The benefit to scientific studies of severe weather events is obvious: accurate and consistently performed measurements can be culled from the larger volume of larger estimated data with confidence, enabling more precise and accurate scientific results and more credible conclusions within the research.

A separate category of enhanced public warning, for the extremely severe events, must at least be operationally tested.

A number of people have suggested multi-tiered warnings. The primary objection is that such warnings could confuse the public, especially considering so many people still do not know the difference between an watch and a warning. This lowest-common-denominator approach ignores the fact that many people do, and is a dismissive cop-out. There is little backlash against Stage-x smog alerts because they are "too complicated." Let's give most people credit for greater degree of awareness than the most profound examples of ignorance that can be dredged from the sediment of society.

The severe thunderstorm warning as used today is a creaking old relic from the era of teletypes and WSR-57 radar networks, when much less storm-scale information was available to the forecaster. The capability to warn for specific type and extent of severe event is here -- now -- as judged by wording in some warnings and by numerous recent operationally oriented publications [i.e., NOAA (1995b), Amburn (1996), Collins (1996), Sohl, et. al. (1996)]. Let's show it, by invoking a special category of severe thunderstorm warning for events that are extreme public hazards. It can be called many things; for now, I'll refer to it as an "Extremely Dangerous Thunderstorm Warning," and solicit suggestions for even more appropriate names.

I believe that an explicit category of enhanced severe thunderstorm warnings will work, given careful testing and refinement based on public and emergency manager feedback. Some offices have already begun to do so implicitly, under the umbrella of the traditional "severe thunderstorm warning," by means of enhanced call-to-action statements such as:


This is a good step; but must be consistently applied on a national scale to be the most effective. One way is to use such alarming calls to action in conjunction with an "extremely dangerous thunderstorm warning," the header of which commands extra attention from the start. This warning is one for a public thunderstorm emergency -- most often not marginal severe such as dime size hail -- which warrants extraordinary protective action beyond the usual "taking shelter" precaution already recommended for all thunderstorms.

Guidelines for such warnings should be consistent, but flexible enough to allow judgment of situational relevance by the forecaster. A 100 mph derecho or a storm like the Mayfest supercell -- dropping hailstones large enough to kill -- would clearly qualify. A less severe storm that normally would be best covered by a severe thunderstorm warning could warrant an "extremely dangerous thunderstorm warning" if it is headed for a major outdoor public gathering.

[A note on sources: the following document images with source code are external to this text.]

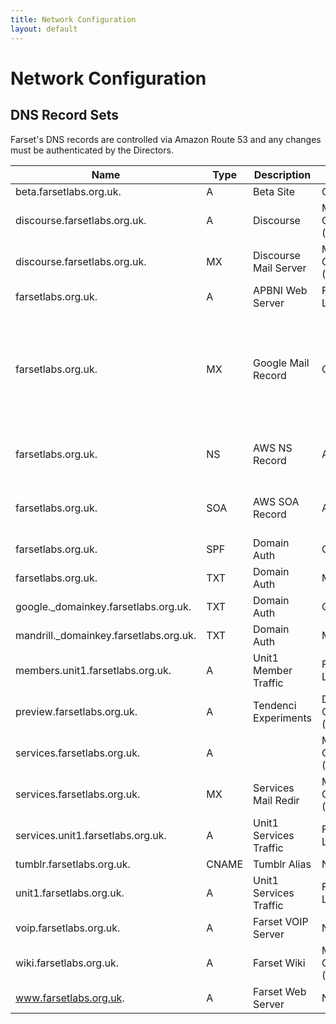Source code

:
 ```yaml
---
title: Network Configuration
layout: default
---
```

# Network Configuration

## DNS Record Sets

Farset's DNS records are controlled via Amazon Route 53 and any changes must be authenticated by the Directors.

| Name                                   | Type  | Description            | Control                  | Value |
|----------------------------------------|-------|------------------------|--------------------------|---------------------------------------------------------------------|
| beta.farsetlabs.org.uk.                | A     | Beta Site              | Github                   | 204.232.175.78                                                      |
| discourse.farsetlabs.org.uk.           | A     | Discourse              | Member Controlled (DP)   | 5.9.41.29                                                           |
| discourse.farsetlabs.org.uk.           | MX    | Discourse Mail Server  | Member Controlled (DP)   | 10 services.farsetlabs.org.uk                                       |
| farsetlabs.org.uk.                     | A     | APBNI Web Server       | Farset Labs              | 31.3.227.198                                                        |
| farsetlabs.org.uk.                     | MX    | Google Mail Record     | Gapps                    | 10 ASPMX.L.GOOGLE.COM 20 ALT1.ASPMX.L.GOOGLE.COM 20 ALT2.ASPMX.L.GOOGLE.COM 30 ASPMX2.GOOGLEMAIL.COM 40 ASPMX3.GOOGLEMAIL.COM                                                                                                                   |
| farsetlabs.org.uk.                     | NS    | AWS NS Record          | AWS                      | ns-793.awsdns-35.net. ns-227.awsdns-28.com. ns-2030.awsdns-61.co.uk. ns-1087.awsdns-07.org.                                                                                                                                                     |
| farsetlabs.org.uk.                     | SOA   | AWS SOA Record         | AWS                      | ns-793.awsdns-35.net. awsdns-hostmaster.amazon.com. 1 7200 900 1209600 86400                                                                                                                                                                    |
| farsetlabs.org.uk.                     | SPF   | Domain Auth            | Gapps                    | Available on Request                                                |
| farsetlabs.org.uk.                     | TXT   | Domain Auth            | Mandrill                 | Available on Request                                                |
| google.\_domainkey.farsetlabs.org.uk.  | TXT   | Domain Auth            | Gapps                    | Available on Request                                                |
| mandrill.\_domainkey.farsetlabs.org.uk.| TXT   | Domain Auth            | Mandrill                 | Available on Request                                                |
| members.unit1.farsetlabs.org.uk.       | A     | Unit1 Member Traffic   | Farset Labs              | 89.185.154.123                                                      |
| preview.farsetlabs.org.uk.             | A     | Tendenci Experiments   | Director Controlled (AB) | 176.227.202.152                                                     |
| services.farsetlabs.org.uk.            | A     |                        | Member Controlled (DP)   | 5.9.41.19                                                           |
| services.farsetlabs.org.uk.            | MX    | Services Mail Redir    | Member Controlled (DP)   | 10 services.farsetlabs.org.uk                                       |
| services.unit1.farsetlabs.org.uk.      | A     | Unit1 Services Traffic | Farset Labs              | 89.185.154.122                                                      |
| tumblr.farsetlabs.org.uk.              | CNAME | Tumblr Alias           | NA                       | domains.tumblr.com                                                  |
| unit1.farsetlabs.org.uk.               | A     | Unit1 Services Traffic | Farset Labs              | 89.185.154.122                                                      |
| voip.farsetlabs.org.uk.                | A     | Farset VOIP Server     | NA                       | ALIAS unit1.farsetlabs.org.uk. (zt602wjwntzfo)                      |
| wiki.farsetlabs.org.uk.                | A     | Farset Wiki            | Member Controlled (DP)   | 5.9.41.19                                                           |
| www.farsetlabs.org.uk.                 | A     | Farset Web Server      | NA                       | ALIAS farsetlabs.org.uk. (zt602wjwntzfo)                            |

Sure, there is a gray area here, as with most issues of operational forecasting. Therefore, this type of warning should be verified and evaluated on a case-by-case basis, rather than using rigid statistics.

Besides those specific, relatively short-term ideas for improvement, there are some broader problems that need to be openly addressed, and which will require important changes in NWS operating philosophy:


As Hales (1988) stated, the manipulation of marginal severe reports is a natural concern. After all, the fox guards the henhouse in NWS warning verification system: The same people who issue the warnings are responsible for documenting severe weather in them. Even if human nature and the pressure to verify never lead to cheating, this setup blatantly gives the appearance of impropriety, and should be overhauled.

The solution to this is not simple or straightforward. Ideally, an outside accountant (state climatologists? FEMA? Private contractor?), with no vested interest in the results, would do this work; but would also have little or no familiarity with the real-time data gathering process from spotters. Also, another layer of bureaucracy is introduced to the process, which may be dangerous in real-time should spotters have to report to some central data-gathering intermediary between them and the local NWS office. These are no excuses not to try to solve the problem and seek independent verification, though.

Manipulating severe weather databases, including failure to put equal effort into finding reports from thunderstorms in non-warned counties, constitutes SCIENTIFIC MISCONDUCT and should be treated as such. How could any person doing this call himself/ herself a meteorologist (by definition, a scientist)? One hopes it doesn't happen; but any group is only a microcosm of society at large, and is prone to ethical lapses. The blame for such scientific misconduct shifts to regional or national management if officials at local offices are pressured to yield high probabilities of detection (POD) for severe weather events -- through either comparative statistical ranking of their offices or compelling language in their performance evaluations.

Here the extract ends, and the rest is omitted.